The design work for the renovation began as a collaboration between the City of New Orleans and Concordia Architects in 2008, this collaboration continued through several phases and construction was completed in September of 2016. The Milton H. Latter library has now been fully restored, preserving its original historic splendor while simultaneously modernizing its systems to be more energy efficient. Many architectural details were restored, and new design elements are seamlessly integrated to adapting to the evolving program functions to meet the needs of the digital age. Accessibility has been improved to meet the needs of the community, with elevators, bicycle parking, and universal design elements to allow the library to function as a multi-use community center, serving a multitude of activities and programs in addition to the traditional reading rooms and stacks of the original library. The scope of the project included replacing the existing, wind-damaged, Spanish tile roof, creating a more energy efficient envelope for the entire structure, remodeling of the children’s reading room and main lobby areas, creation of a digital media lab, upgrading the landscape with native plants, and restoration of the damaged carriage house, which is used by the Friends of The New Orleans Public Library for weekend book fairs.
Concordia was hired by the City of New Orleans in the aftermath of Hurricane Katrina to produce a Comprehensive Facility Assessment and Master Plan for improvements. The Master Plan recommended breaking the project in two phases, linked to available funding sources from FEMA, CDBG, and the City of New Orleans. Phase I included a full roof replacement and porch rebuilding (construction begun in 2010, completed in 2013). Phase II included full system upgrades, enhancements for energy efficiency, and the remainder of interior and exterior renovation (begun in 2015, completed in 2016).

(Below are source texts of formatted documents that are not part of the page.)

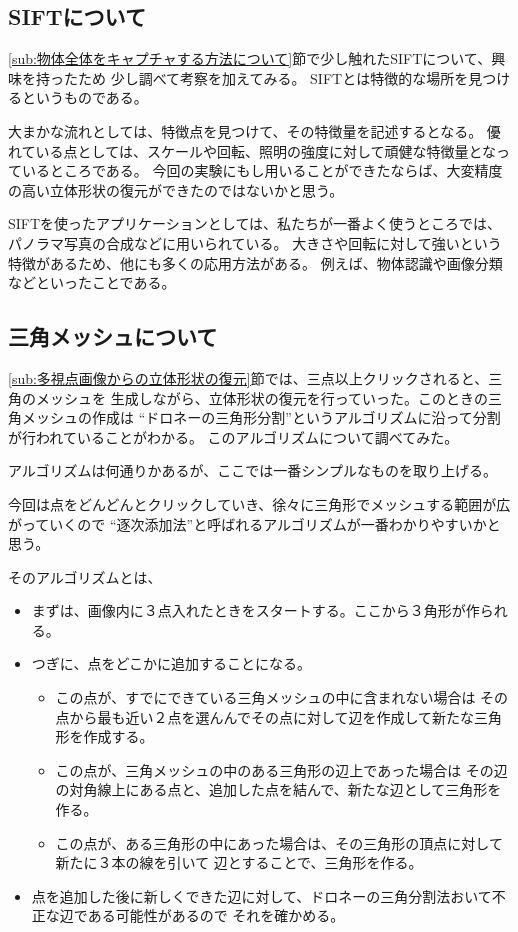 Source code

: \documentclass[11pt,a4j]{jsarticle}
\begin{document}
\subsection{SIFTについて}
\label{sub:SIFTについて}

\ref{sub:物体全体をキャプチャする方法について}節で少し触れたSIFTについて、興味を持ったため
少し調べて考察を加えてみる。
SIFTとは特徴的な場所を見つけるというものである。

大まかな流れとしては、特徴点を見つけて、その特徴量を記述するとなる。
優れている点としては、スケールや回転、照明の強度に対して頑健な特徴量となっているところである。
今回の実験にもし用いることができたならば、大変精度の高い立体形状の復元ができたのではないかと思う。


SIFTを使ったアプリケーションとしては、私たちが一番よく使うところでは、
パノラマ写真の合成などに用いられている。
大きさや回転に対して強いという特徴があるため、他にも多くの応用方法がある。
例えば、物体認識や画像分類などといったことである。

\subsection{三角メッシュについて}
\label{sub:三角メッシュについて}
\ref{sub:多視点画像からの立体形状の復元}節では、三点以上クリックされると、三角のメッシュを
生成しながら、立体形状の復元を行っていった。このときの三角メッシュの作成は
``ドロネーの三角形分割''というアルゴリズムに沿って分割が行われていることがわかる。
このアルゴリズムについて調べてみた。

アルゴリズムは何通りかあるが、ここでは一番シンプルなものを取り上げる。

今回は点をどんどんとクリックしていき、徐々に三角形でメッシュする範囲が広がっていくので
``逐次添加法''と呼ばれるアルゴリズムが一番わかりやすいかと思う。

そのアルゴリズムとは、
\begin{itemize}
  \item まずは、画像内に３点入れたときをスタートする。ここから３角形が作られる。
  \item つぎに、点をどこかに追加することになる。
  \begin{itemize}
    \item この点が、すでにできている三角メッシュの中に含まれない場合は
    その点から最も近い２点を選んんでその点に対して辺を作成して新たな三角形を作成する。
    \item この点が、三角メッシュの中のある三角形の辺上であった場合は
    その辺の対角線上にある点と、追加した点を結んで、新たな辺として三角形を作る。
    \item この点が、ある三角形の中にあった場合は、その三角形の頂点に対して新たに３本の線を引いて
    辺とすることで、三角形を作る。
  \end{itemize}
  \item 点を追加した後に新しくできた辺に対して、ドロネーの三角分割法おいて不正な辺である可能性があるので
  それを確かめる。
\end{itemize}
\end{document}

What is now the Milton H. Memorial Library Branch of the New Orleans Public Library began its life as grand home for prominent Canal Street merchant Mark Isaacs and his family. This limestone mansion was designed by architects Favrot and Livaudais at the beginning of the 20th century and built by George Clover in 1907. The house changed ownership in 1912, 1937, and 1948 when it was purchased by the Latter Family. They donated the building to the City of New Orleans in 1948 along with the funds necessary to transform the house into a public library. This donation served as a public memorial to the Latter’s son, Milton, who died in World War II. The building was dedicated as a Public Library on October 31st, 1948 and at the time was the only mansion to be used as Public Library in the United States. The building was placed on the National Register of Historic Places in 1976 and underwent a meticulous renovation in the early 1980’s under the supervision of Allen House of Kentucky and Koch and Wilson Architects of New Orleans. The 1980’s renovation lasted over three decades, but after hurricane Katrina and beyond the building was again showing significant signs of aging which would require a full renovation and restoration.